William James observed religious people who were hypervigilant and always uptight, and concluded that “the persons I speak of find that all this conscious effort leads to nothing but failure and vexation in their hands, and only makes them twofold more the children of hell they were before. The tense and voluntary attitude becomes in them an impossible fever and torment.
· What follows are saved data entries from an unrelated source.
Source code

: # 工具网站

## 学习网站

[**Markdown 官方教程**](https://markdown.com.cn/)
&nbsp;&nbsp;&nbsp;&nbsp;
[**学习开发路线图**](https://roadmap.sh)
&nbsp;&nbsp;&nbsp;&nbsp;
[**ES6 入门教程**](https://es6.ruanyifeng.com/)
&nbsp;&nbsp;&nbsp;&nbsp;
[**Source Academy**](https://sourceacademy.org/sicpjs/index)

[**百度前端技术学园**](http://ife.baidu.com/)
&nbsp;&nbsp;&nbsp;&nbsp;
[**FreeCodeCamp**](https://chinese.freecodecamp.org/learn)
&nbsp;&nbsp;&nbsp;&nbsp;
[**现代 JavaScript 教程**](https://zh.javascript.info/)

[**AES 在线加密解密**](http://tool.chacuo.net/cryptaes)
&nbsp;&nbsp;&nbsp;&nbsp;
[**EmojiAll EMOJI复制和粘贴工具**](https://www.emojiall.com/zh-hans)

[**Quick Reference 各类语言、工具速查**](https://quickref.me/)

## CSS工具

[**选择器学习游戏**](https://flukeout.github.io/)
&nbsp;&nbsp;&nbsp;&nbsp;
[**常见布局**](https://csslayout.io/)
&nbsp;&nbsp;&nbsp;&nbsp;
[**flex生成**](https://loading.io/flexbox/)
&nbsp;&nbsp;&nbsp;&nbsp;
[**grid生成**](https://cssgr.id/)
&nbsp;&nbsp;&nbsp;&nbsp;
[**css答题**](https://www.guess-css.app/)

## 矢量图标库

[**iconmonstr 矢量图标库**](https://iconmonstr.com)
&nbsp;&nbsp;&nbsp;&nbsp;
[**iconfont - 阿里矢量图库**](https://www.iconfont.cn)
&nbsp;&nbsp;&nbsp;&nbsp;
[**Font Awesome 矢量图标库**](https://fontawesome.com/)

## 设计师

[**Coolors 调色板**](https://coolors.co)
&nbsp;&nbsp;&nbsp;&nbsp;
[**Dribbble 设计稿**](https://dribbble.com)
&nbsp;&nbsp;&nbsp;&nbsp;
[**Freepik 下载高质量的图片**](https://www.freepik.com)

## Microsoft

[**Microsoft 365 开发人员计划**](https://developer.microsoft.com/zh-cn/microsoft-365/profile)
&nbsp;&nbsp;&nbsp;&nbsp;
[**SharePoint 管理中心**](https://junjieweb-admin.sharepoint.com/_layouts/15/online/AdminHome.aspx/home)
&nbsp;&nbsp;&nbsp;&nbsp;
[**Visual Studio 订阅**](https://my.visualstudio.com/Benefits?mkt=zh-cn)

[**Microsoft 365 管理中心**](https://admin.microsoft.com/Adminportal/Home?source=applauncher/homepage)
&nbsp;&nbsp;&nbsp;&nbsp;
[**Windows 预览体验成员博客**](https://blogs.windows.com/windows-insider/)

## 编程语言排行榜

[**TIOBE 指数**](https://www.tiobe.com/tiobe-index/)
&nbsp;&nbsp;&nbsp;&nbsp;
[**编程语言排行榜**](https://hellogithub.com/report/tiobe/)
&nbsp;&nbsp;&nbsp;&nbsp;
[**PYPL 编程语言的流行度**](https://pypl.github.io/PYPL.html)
Their machinery refuses to run at all when the bearings are made so hot and the belts so tight.”
◦ he says the solution is “surrender”
“Passivity, not activity; relaxation, not intentness should be now the rule.”
• we do not move God’s hand by ramping up our energy
◦ our prayers can be fervent and must be sincere,
◦ but there will always be a sense of surrender in true prayer
Thy will be done

If I’ve had a busy, exhausting day and fought traffic on my way home
– then sit down with my Bible and try to get something from it,
• I probably won’t
– If I get up in the morning, refreshed, open my Bible and read.
• but feel pressured to find a meaningful idea or insight,
◦ I probably won’t
• why not?

To hear the Scriptures speak, requires a certain state of mind
. . . receive with meekness the implanted word, which is able to save your souls (Jas. 1:21)
– two important words to remember: receive and meekness
• in the active state, the mind is hunting, grabbing, and trying to take control
◦ the active state creates the tension we feel before taking a big test
◦ it is also the state that is prone to worry, anxiety, and stress
• in the receptive state, the mind is allowing a gift to arrive
◦ the hand is open, not grasping for something
◦ the language Jon Kabat-Zinn uses is the Doing Mode and the Being Mode
Arthur Deikman, illustrates importance of switching from the active mode to the receptive mode when visiting a museum: “People usually enter museums in the [active] mode of consciousness and stroll quickly past the paintings and statues, giving only five to ten seconds of attention to each. . . . The experience is disappointing because one can only receive what art has to give when one is in the receptive mode. . . . If the museum goer were to settle down in front of one particular painting, relinquish active thinking, and simply allow the painting to express itself to him or her, the experience would become quite different. . . . The ‘presence’ of the painting would go out to the viewer, rather than the viewer attacking the painting with his or her stare.”
– this is the most difficult part of prayer,
• and the one that needs the most attention
• we know well enough how to ask, to seek, and to knock
◦ what we do not know (and our busy brains do not allow us to know) is how to receive, to wait, to rest

I hear Jesus telling me,
“What you’re asking has already been given”
“What you’re seeking is already here”
“The door you’re knocking on is already opening”
– in one place Jesus says, Seek first the kingdom of God
• and in another place he says, behold, the kingdom of God is in the midst of you
• we actively seek and confidently receive what is already hear
Jesus tells me, “You’re supposed to knock, not kick down the door”

Conclusion: The next time we pray, what will it be?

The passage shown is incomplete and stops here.